I’ve also been working my way through a collection of Wodehouse’s letters (A Life in Letters compiled/edited by Sophie Ratcliffe – I actually finally finished this book yesterday, so review coming soon), and now I find myself wondering how interesting it would be to go back and read each section as I finish the books for that time period. In his letters, Wodehouse says that the whole bit of this book about the chicken farm is true to life, as told to him by one of his closest friends, William Townsend. The character of Ukridge was further fleshed out by another man Wodehouse had roomed with in the past.

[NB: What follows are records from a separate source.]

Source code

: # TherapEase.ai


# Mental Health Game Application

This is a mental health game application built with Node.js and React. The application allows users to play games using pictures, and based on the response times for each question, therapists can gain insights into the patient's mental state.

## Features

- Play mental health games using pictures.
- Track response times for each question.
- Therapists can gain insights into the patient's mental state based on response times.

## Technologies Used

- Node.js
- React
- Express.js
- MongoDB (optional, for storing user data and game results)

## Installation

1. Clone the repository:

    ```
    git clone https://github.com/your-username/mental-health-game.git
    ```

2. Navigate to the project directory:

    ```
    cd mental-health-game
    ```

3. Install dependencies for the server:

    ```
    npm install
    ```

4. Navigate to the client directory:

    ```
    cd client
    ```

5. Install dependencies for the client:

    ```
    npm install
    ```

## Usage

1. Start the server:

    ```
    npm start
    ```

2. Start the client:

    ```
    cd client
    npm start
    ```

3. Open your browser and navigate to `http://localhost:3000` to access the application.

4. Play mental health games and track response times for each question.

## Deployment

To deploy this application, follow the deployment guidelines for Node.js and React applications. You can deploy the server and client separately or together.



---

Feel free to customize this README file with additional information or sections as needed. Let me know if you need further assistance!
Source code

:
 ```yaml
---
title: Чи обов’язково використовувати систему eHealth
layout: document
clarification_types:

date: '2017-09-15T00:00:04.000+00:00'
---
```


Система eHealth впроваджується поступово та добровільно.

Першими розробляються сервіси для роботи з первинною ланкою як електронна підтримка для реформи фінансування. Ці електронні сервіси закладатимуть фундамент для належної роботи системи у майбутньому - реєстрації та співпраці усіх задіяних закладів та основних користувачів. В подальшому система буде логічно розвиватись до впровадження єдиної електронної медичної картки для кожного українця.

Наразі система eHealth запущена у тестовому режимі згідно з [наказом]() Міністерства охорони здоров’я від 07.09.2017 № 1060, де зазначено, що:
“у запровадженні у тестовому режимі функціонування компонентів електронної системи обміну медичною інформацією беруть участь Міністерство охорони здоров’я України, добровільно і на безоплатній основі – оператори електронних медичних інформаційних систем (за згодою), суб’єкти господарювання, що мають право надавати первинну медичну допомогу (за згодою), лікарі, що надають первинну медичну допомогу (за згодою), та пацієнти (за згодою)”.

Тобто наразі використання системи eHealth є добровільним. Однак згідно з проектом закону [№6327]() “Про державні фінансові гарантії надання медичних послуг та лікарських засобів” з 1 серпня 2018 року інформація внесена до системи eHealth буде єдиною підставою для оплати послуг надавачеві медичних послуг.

In a letter to his stepdaughter, written about fifteen years after the initial publication, Wodehouse writes about the reissuing of Love Among the Chickens in paperback:
Love Among the Chickens is out in the cheap edition. I’ll send you a copy. Townend told me it was on sale at the Charing Cross bookstall, so I rolled round and found they had sold out. Thence to Piccadilly Circus bookstall. Sold out again. Pretty good in the first two days. Both men offered to sell me ‘other Wodehouse books’, but I smiled gently on them and legged it.
As an aside, reading Wodehouse’s letters has only increased my love for this fellow!
The humor in Chickens is much more pronounced than it is in some of his earlier works, although it didn’t have me laughing out loud as I do with his later stories. Still, lines like –
Coming towards me at her best pace was a small hen. I recognised her immediately. It was the disagreeable, sardonic-looking bird which Ukridge, on the strength of an allegedly similar profile to his wife’s nearest relation, had christened Aunt Elizabeth. A Bolshevist hen, always at the bottom of any disturbance in the fowl-run, a bird which ate its head off daily at our expense and bit the hands which fed it by resolutely declining to lay a single egg.
The phrase “a Bolshevist hen” has really stuck with me, especially as my own personal hens have been quite the slackers lately. (Is there a Bolshevist among them, stirring up a revolution?!)
Wodehouse’s ability to avoid swearing yet still imply it is at its artistic best as well –
He poured scorn upon his hearers, and they quailed. He flung invective at them, and they wilted. Strange oaths, learned among strange men on cattle-ships or gleaned on the waterfronts of Buenos Ayres and San Francisco, slid into the stream of his speech. It was hard, he said in part … that a gentleman … could not run up to London for five minutes on business without having his private grounds turned upside down by a gang of cattle-ship adjectived San Francisco substantives who behaved as if the whole of the Buenos Ayres phrased place belonged to them.
On the whole, I thoroughly enjoyed Chickens. Somehow, I had never read an Ukridge book before, and his character, with his habit of coming up with ridiculous schemes and then railroading everyone into following them – was really an entertaining one to read. While I would still put Chickens as a 3/5 (on the Wodehouse scale, of course, which is really its own thing, as a 3/5 Wodehouse is still superior to many 4/5 for other authors), I do recommend it and intend to add this one to my permanent Wodehouse collection.